Thanksgiving is a dieter’s nightmare. With all the ingredients for a fattening feast, Thanksgiving can spell nutritional disaster. If you swap out some of your fattening foods for a roasted alternative, or throw a few extra roasted vegetable options into the mix, you can ensure everyone is eating tasty, healthy veggies before they fill up on pie.

Yams

If you normally create a marshmallow-topped sweet potato or yam dish, you can substitute it with a roasted alternative. You can ask kids or other kitchen helpers to peel the sweet potatoes for you. Slice the potatoes or yams into french fry-sized rectangles. Lay these out on a cookie sheet, drizzle them with olive oil and sprinkle them with salt and pepper. Roast these sweet potatoes for 30 minutes or so in a 350-degree F oven.

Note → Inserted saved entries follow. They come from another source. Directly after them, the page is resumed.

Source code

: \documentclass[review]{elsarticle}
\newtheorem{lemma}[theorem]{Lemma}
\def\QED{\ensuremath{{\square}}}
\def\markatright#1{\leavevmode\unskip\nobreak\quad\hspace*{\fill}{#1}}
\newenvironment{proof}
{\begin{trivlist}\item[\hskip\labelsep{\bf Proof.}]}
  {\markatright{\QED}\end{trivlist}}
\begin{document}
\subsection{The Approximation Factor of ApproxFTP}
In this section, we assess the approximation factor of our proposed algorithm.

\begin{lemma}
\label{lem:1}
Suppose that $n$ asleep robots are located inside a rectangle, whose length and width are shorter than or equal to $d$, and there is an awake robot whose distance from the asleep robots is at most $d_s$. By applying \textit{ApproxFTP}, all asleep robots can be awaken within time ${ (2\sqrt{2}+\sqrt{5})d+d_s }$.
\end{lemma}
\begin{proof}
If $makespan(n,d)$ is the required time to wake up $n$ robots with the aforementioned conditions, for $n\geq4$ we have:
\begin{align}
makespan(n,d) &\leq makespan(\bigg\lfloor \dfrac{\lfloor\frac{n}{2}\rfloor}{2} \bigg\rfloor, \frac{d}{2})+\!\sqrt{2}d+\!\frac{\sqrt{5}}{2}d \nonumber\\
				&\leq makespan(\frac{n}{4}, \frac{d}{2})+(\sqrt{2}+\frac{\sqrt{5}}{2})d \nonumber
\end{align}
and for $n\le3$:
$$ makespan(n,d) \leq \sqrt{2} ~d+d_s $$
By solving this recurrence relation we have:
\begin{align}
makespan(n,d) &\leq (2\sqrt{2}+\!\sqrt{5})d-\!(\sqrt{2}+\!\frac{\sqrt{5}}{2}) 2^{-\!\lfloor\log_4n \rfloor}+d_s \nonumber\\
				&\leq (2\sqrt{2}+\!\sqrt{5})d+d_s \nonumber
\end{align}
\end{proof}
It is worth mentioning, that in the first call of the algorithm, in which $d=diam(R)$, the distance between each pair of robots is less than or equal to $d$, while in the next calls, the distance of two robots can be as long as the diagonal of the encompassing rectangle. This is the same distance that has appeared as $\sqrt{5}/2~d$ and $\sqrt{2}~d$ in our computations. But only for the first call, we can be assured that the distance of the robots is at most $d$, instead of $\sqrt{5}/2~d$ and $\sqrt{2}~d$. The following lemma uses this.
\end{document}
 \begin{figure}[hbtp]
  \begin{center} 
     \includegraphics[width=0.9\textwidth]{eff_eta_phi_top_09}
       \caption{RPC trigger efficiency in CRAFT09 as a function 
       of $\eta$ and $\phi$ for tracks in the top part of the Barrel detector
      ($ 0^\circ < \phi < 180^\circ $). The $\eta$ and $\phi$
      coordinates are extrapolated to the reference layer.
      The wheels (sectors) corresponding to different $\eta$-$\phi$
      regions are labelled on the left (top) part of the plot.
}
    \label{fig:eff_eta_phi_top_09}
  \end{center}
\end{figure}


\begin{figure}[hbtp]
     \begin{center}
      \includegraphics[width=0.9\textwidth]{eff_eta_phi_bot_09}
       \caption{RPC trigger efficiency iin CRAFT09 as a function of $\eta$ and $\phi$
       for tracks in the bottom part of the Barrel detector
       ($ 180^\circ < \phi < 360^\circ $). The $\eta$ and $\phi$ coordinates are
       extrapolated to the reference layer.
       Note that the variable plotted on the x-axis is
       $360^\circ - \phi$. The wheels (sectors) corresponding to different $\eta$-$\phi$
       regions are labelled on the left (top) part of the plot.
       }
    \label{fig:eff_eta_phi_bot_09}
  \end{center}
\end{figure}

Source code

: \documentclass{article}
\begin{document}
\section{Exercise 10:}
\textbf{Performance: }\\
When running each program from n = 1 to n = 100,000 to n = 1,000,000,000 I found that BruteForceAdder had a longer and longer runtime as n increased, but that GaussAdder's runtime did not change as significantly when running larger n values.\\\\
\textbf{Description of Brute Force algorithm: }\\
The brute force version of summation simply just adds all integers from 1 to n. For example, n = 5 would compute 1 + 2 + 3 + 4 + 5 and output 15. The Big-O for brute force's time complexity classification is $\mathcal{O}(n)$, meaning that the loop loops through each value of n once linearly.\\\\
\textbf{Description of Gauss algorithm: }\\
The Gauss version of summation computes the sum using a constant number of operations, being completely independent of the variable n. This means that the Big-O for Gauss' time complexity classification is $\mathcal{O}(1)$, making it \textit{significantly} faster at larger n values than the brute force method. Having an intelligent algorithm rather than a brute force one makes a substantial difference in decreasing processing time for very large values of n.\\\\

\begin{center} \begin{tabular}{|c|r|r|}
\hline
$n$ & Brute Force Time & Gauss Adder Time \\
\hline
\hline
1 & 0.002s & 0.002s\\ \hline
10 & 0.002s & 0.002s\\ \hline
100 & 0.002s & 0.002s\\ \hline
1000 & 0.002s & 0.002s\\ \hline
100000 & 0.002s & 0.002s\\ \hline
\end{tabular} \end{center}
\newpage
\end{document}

This makes a great appetizer while you wait for the main course.

Squash

If your kids feel squeamish about squash, remove the peel and chop them into 1-inch cube pieces. Drizzle with olive oil and your favorite spices and roast for 30 minutes or so in a 350-degree F oven. The bright orange cubes, with crispy edges, might be more appealing than a squishy pile of squash.

Beans

Instead of the usual green bean casserole, full of sodium, roast up some beans. It’s not only healthier, but also looks fancier. Clean up the beans and lay them out on a pan, drizzle with oil and sprinkle chopped nuts on top. Roast for the last 20 minutes of your turkey’s time in the oven.

Greens

If you need to get more greens into your family this holiday, choose one to roast. Broccoli, brussels sprouts or other green favorites can be chopped into 1-inch squares and coated in oil. Grate some hard, sharp cheese on top and roast for 30 to 40 minutes at 350 degrees F. The crispy, caramelized, cheesy greens will go down easier than the steamed versions.

Potatoes

If you are sick of mashed potatoes, and need to give the kids a job in the kitchen, roast some potatoes instead of boiling them. Ask kids to poke potatoes with forks seven to 10 times and to cover them with olive oil. Roast the potatoes during the last few minutes with the turkey. As you are letting the turkey cool and are carving it up, ask older kids or other kitchen helpers to remove the potatoes and either scoop out their insides and smash them in a bowl or cut them in half for each guest.